Konpira Maru Wine Company Vermentino

Konpira Maru Wine Company make a Vermentino, but the company is new to me. The website says 'Wines made in Melbourne, true to variety and the ground in which they're grown'. But the website does not tell you where 'Konpira Maru' comes from. The young men featured on the site, Sam Cook and Alastair Reid, are the winemakers, helped by our local Jared Dixon. Like most of Dixon's not-interfered-with white wines, the Konpira Maru V for Vermentino is a cloudy gold in colour, being unfiltered and unfined. Nuts, citrus and butter feature in the aroma, and the well-judged, mid-length palate is creamy with green apple. If I wanted to say what Vermentino is, this is it … as well as the Yalumba Vermentio. There's no year on the bottle, but the label is black, with grape in white and company in red. The detail of winemaking includes 'batonage', an old wine-making technique: stirring the wine-in-barrels with a baton.

2016 Jilly Field Blend


As I write, I have just opened Jared Dixon's green-waxed and corked bottle of 2016 Jilly Field Blend the label of which features a greyscale, alert hare, the type you see, like wallabies for example, sitting up, ears vertical, scanning and ready to bound off in the opposite direction from what they are perceiving. The list of grape varieties in this Field Blend is like the chants of the Catholic liturgy for Easter: the reds being Nebbiolo, Shiraz, Tempranillo, Tannat, Pinotage, Tinta Cao, Touriga, Barbera, and the whites being Gewurtzraminer, Chardonnay, Viognier and Petit Manseng. Dixon took the grapes of the first rows of Mark Kirkby's Topper's Mountain 'fruit-salad' vine plantings, which are usually under attack from birds in the nearby bush. Dixon's hand-made wines are made from what it to hand. He whole-bunch pressed and fermented with the abundant wild yeast of New England and the Northern Rivers. The Field Blend's subtle, mixed perfume is of calamine lotion, vanilla and orange peel. In colour, it's really a deepish ruby-crimson, and that's because, despite those whites, many of the reds are big red-wine grapes. Its palate is, not unexpectedly, surprising: at the very end is the citrus of the whites; before that is, briefly, Turkish delight; in the middle, some musk sticks; toward the end, some orange peel again; and at the beginning is citrus, where the whites are very strong. So it is wine that glides across borders.
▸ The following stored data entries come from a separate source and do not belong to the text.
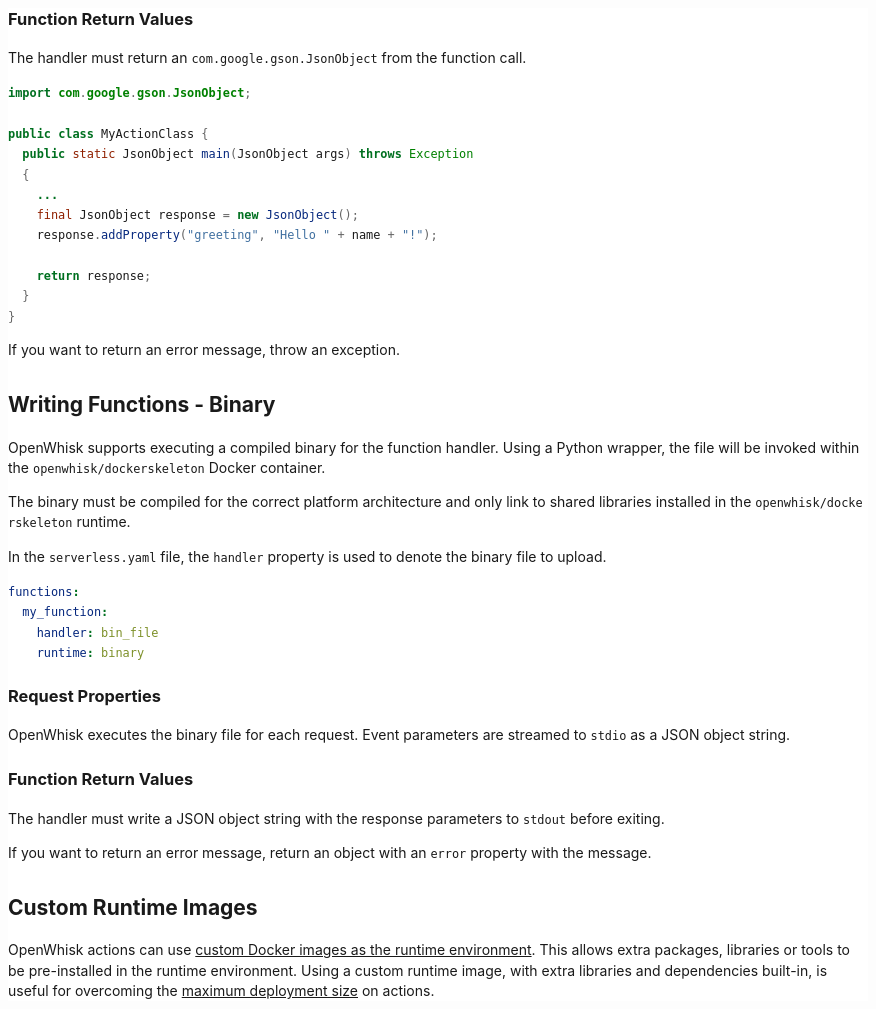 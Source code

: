 ### Function Return Values

The handler must return an `com.google.gson.JsonObject` from the function call.

```java
import com.google.gson.JsonObject;

public class MyActionClass {
  public static JsonObject main(JsonObject args) throws Exception
  {
    ...
    final JsonObject response = new JsonObject();
    response.addProperty("greeting", "Hello " + name + "!");

    return response;
  }
}
```

If you want to return an error message, throw an exception.

## Writing Functions - Binary

OpenWhisk supports executing a compiled binary for the function handler. Using a Python wrapper, the file will be invoked within the `openwhisk/dockerskeleton` Docker container.

The binary must be compiled for the correct platform architecture and only link to shared libraries installed in the `openwhisk/dockerskeleton` runtime.

In the `serverless.yaml` file, the `handler` property is used to denote the binary file to upload.

```yaml
functions:
  my_function:
    handler: bin_file
    runtime: binary
```

### Request Properties

OpenWhisk executes the binary file for each request. Event parameters are streamed to `stdio` as a JSON object string.

### Function Return Values

The handler must write a JSON object string with the response parameters to `stdout` before exiting.

If you want to return an error message, return an object with an `error` property with the message.

## Custom Runtime Images

OpenWhisk actions can use [custom Docker images as the runtime environment](https://medium.com/openwhisk/large-applications-on-openwhisk-bcf15bff94ec). This allows extra packages, libraries or tools to be pre-installed in the runtime environment. Using a custom runtime image, with extra libraries and dependencies built-in, is useful for overcoming the [maximum deployment size](https://github.com/apache/incubator-openwhisk/blob/master/docs/reference.md#system-limits) on actions.
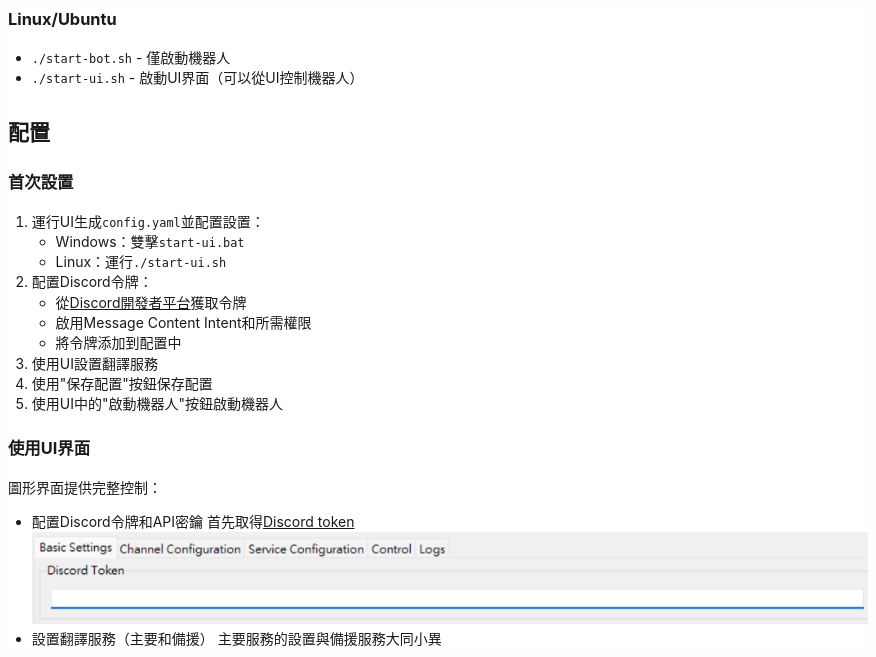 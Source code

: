 ### Linux/Ubuntu
- `./start-bot.sh` - 僅啟動機器人
- `./start-ui.sh` - 啟動UI界面（可以從UI控制機器人）

## 配置

### 首次設置

1. 運行UI生成`config.yaml`並配置設置：
   - Windows：雙擊`start-ui.bat`
   - Linux：運行`./start-ui.sh`
2. 配置Discord令牌：
   - 從[Discord開發者平台](https://discord.com/developers/applications)獲取令牌
   - 啟用Message Content Intent和所需權限
   - 將令牌添加到配置中
3. 使用UI設置翻譯服務
4. 使用"保存配置"按鈕保存配置
5. 使用UI中的"啟動機器人"按鈕啟動機器人

### 使用UI界面

圖形界面提供完整控制：
- 配置Discord令牌和API密鑰
首先取得[Discord token](https://docs.unified.to/guides/how_to_get_your_discord_oauth_2_credentials_and_bot_token "Tutorial")
![輸入Discord token](reference/1.png "輸入Discord token")
- 設置翻譯服務（主要和備援）
主要服務的設置與備援服務大同小異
2016 Jilly Dick Dixon New England Shiraz Nebbiolo


Appropriately, given the chaos-based nature of living/life, Jared Dixon, the NSW Northern Rivers young, local, emerging wine-maker, has subtitled his 2016 Jilly Dick Dixon New England Shiraz Nebbiolo ‘addicted to the unknown’. It’s a deep, deep ruby red with an aroma of chocolate, tobacco and wood smoke. On the palate it is mostly savoury with a rough edge. It would be a beautiful wine with food, likely to enhance roast chicken or meatballs. A dedication to a Dick Dixon is emblematic of the intra-family association, not uncommon in wine-making.